Tuesday, December 20, 2005
Sunshine Monologue 65
It don't be all bad
Blog Musical Mood: Good Times - JacksonsYah dig that horrible bad english in the title don't cha? LOL What's up peeps! Another daytime blog entry. Have to mix it up a bit yah know. Well let's not dilly dally, I feel 'talkative' today.
GRRRR! I'm hot! I got my ebay bought cellphone in the mail yesterday. I was soo excited! I open the box and it had the word cricket on it, I'm thinking it's the store she bought it from. I call Metro and they verify the phone can be used and so I'm like well hook a sista up....SCREECHHHHH! Can't use the phone. I'm confused, but you just said that this phone is compatible with your system - long story short - I have non-sim card based service and so in order for the phone to work, I have to have a phone on the same system, not just a compatible phone! Non-sim card phones can't be 'unlocked'. So I contacted the seller who prior to the sale was very responsive but now is NOT. Whateva!
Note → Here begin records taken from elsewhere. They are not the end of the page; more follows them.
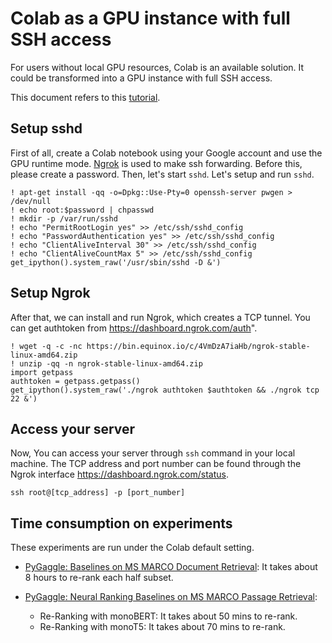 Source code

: # Colab as a GPU instance with full SSH access

For users without local GPU resources, Colab is an available solution. It could be transformed into a GPU instance with full SSH access.

This document refers to this [tutorial](https://imadelhanafi.com/posts/google_colal_server/).

## Setup sshd
First of all, create a Colab notebook using your Google account and use the GPU runtime mode.
[Ngrok](https://ngrok.com/) is used to make ssh forwarding. Before this, please create a password. Then, let's start `sshd`.
Let's setup and run `sshd`.
```
! apt-get install -qq -o=Dpkg::Use-Pty=0 openssh-server pwgen > /dev/null
! echo root:$password | chpasswd
! mkdir -p /var/run/sshd
! echo "PermitRootLogin yes" >> /etc/ssh/sshd_config
! echo "PasswordAuthentication yes" >> /etc/ssh/sshd_config
! echo "ClientAliveInterval 30" >> /etc/ssh/sshd_config
! echo "ClientAliveCountMax 5" >> /etc/ssh/sshd_config
get_ipython().system_raw('/usr/sbin/sshd -D &')
```

## Setup Ngrok
After that, we can install and run Ngrok, which creates a TCP tunnel.
You can get authtoken from https://dashboard.ngrok.com/auth".
```
! wget -q -c -nc https://bin.equinox.io/c/4VmDzA7iaHb/ngrok-stable-linux-amd64.zip
! unzip -qq -n ngrok-stable-linux-amd64.zip
import getpass
authtoken = getpass.getpass()
get_ipython().system_raw('./ngrok authtoken $authtoken && ./ngrok tcp 22 &')
```

## Access your server
Now, You can access your server through `ssh` command in your local machine.
The TCP address and port number can be found through the Ngrok interface https://dashboard.ngrok.com/status.
```
ssh root@[tcp_address] -p [port_number]
```

## Time consumption on experiments

These experiments are run under the Colab default setting.

+ [PyGaggle: Baselines on MS MARCO Document Retrieval](https://github.com/castorini/pygaggle/blob/master/docs/experiments-msmarco-document.md): It takes about 8 hours to re-rank each half subset.

+ [PyGaggle: Neural Ranking Baselines on MS MARCO Passage Retrieval](https://github.com/castorini/pygaggle/blob/master/docs/experiments-msmarco-passage.md):
  + Re-Ranking with monoBERT: It takes about 50 mins to re-rank.
  + Re-Ranking with monoT5: It takes about 70 mins to re-rank.
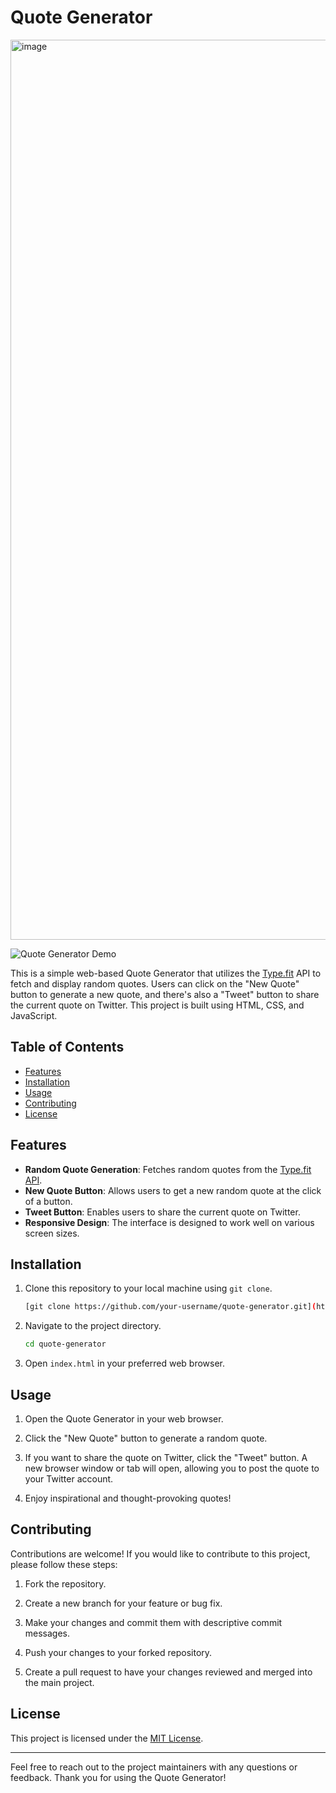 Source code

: # Quote Generator

<img width="1440" alt="image" src="https://github.com/hassanalimalek/JS-Projects/assets/69761391/f0c36768-d017-479d-9f96-bfafa582aa0b">


![Quote Generator Demo](demo.gif)

This is a simple web-based Quote Generator that utilizes the [Type.fit](https://type.fit/api/quotes) API to fetch and display random quotes. Users can click on the "New Quote" button to generate a new quote, and there's also a "Tweet" button to share the current quote on Twitter. This project is built using HTML, CSS, and JavaScript.

## Table of Contents

- [Features](#features)
- [Installation](#installation)
- [Usage](#usage)
- [Contributing](#contributing)
- [License](#license)

## Features

- **Random Quote Generation**: Fetches random quotes from the [Type.fit API](https://type.fit/api/quotes).
- **New Quote Button**: Allows users to get a new random quote at the click of a button.
- **Tweet Button**: Enables users to share the current quote on Twitter.
- **Responsive Design**: The interface is designed to work well on various screen sizes.

## Installation

1. Clone this repository to your local machine using `git clone`.
   
   ```bash
   [git clone https://github.com/your-username/quote-generator.git](https://github.com/hassanalimalek/JS-Projects/tree/quote-genrator)
   ```

2. Navigate to the project directory.

   ```bash
   cd quote-generator
   ```

3. Open `index.html` in your preferred web browser.

## Usage

1. Open the Quote Generator in your web browser.

2. Click the "New Quote" button to generate a random quote.

3. If you want to share the quote on Twitter, click the "Tweet" button. A new browser window or tab will open, allowing you to post the quote to your Twitter account.

4. Enjoy inspirational and thought-provoking quotes!

## Contributing

Contributions are welcome! If you would like to contribute to this project, please follow these steps:

1. Fork the repository.

2. Create a new branch for your feature or bug fix.

3. Make your changes and commit them with descriptive commit messages.

4. Push your changes to your forked repository.

5. Create a pull request to have your changes reviewed and merged into the main project.

## License

This project is licensed under the [MIT License](LICENSE).

---

Feel free to reach out to the project maintainers with any questions or feedback. Thank you for using the Quote Generator!
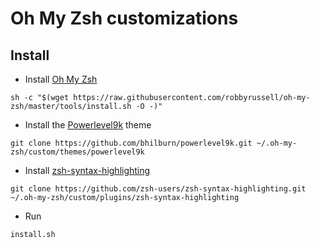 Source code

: # Oh My Zsh customizations
## Install
* Install [Oh My Zsh](https://github.com/robbyrussell/oh-my-zsh)
```
sh -c "$(wget https://raw.githubusercontent.com/robbyrussell/oh-my-zsh/master/tools/install.sh -O -)"
```
* Install the [Powerlevel9k](https://github.com/bhilburn/powerlevel9k) theme
```
git clone https://github.com/bhilburn/powerlevel9k.git ~/.oh-my-zsh/custom/themes/powerlevel9k
```
* Install [zsh-syntax-highlighting](https://github.com/zsh-users/zsh-syntax-highlighting)
```
git clone https://github.com/zsh-users/zsh-syntax-highlighting.git ~/.oh-my-zsh/custom/plugins/zsh-syntax-highlighting
```
* Run
```
install.sh
```
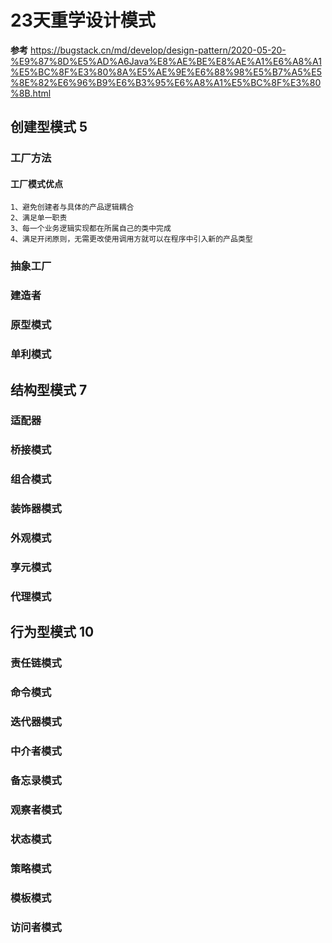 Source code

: # 23天重学设计模式
**参考**
https://bugstack.cn/md/develop/design-pattern/2020-05-20-%E9%87%8D%E5%AD%A6Java%E8%AE%BE%E8%AE%A1%E6%A8%A1%E5%BC%8F%E3%80%8A%E5%AE%9E%E6%88%98%E5%B7%A5%E5%8E%82%E6%96%B9%E6%B3%95%E6%A8%A1%E5%BC%8F%E3%80%8B.html

## 创建型模式 5
### 工厂方法
#### 工厂模式优点

```
1、避免创建者与具体的产品逻辑耦合
2、满足单一职责
3、每一个业务逻辑实现都在所属自己的类中完成
4、满足开闭原则，无需更改使用调用方就可以在程序中引入新的产品类型
```





### 抽象工厂

### 建造者

### 原型模式

### 单利模式


## 结构型模式 7
### 适配器

### 桥接模式

### 组合模式

### 装饰器模式

### 外观模式

### 享元模式

### 代理模式


## 行为型模式 10
### 责任链模式

### 命令模式

### 迭代器模式

### 中介者模式

### 备忘录模式

### 观察者模式

### 状态模式

### 策略模式

### 模板模式

### 访问者模式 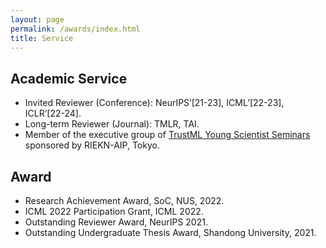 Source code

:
 ```yaml
---
layout: page
permalink: /awards/index.html
title: Service
---
```


## Academic Service
- Invited Reviewer (Conference): NeurIPS’[21-23], ICML’[22-23], ICLR’[22-24].
- Long-term Reviewer (Journal): TMLR, TAI.
- Member of the executive group of [TrustML Young Scientist Seminars](https://trustmlresearch.github.io/index.html) sponsored by RIEKN-AIP, Tokyo.


## Award
- Research Achievement Award, SoC, NUS, 2022.
- ICML 2022 Participation Grant, ICML 2022.
- Outstanding Reviewer Award, NeurIPS 2021.
- Outstanding Undergraduate Thesis Award, Shandong University, 2021.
I looked up this 'cricket' and it's more a midwest thing. So I'm just going to list the phone myself and be very specific about who can use the phone.
Which means...I'm still on the hunt for a phone. This time, I am watching phones and I'm asking for ALL the numbers under the battery before I bid. Now I have to wait though cause my money is hella funny!
Why does Biggie A.D. not have as much impact or relevance as Tupac A.D.?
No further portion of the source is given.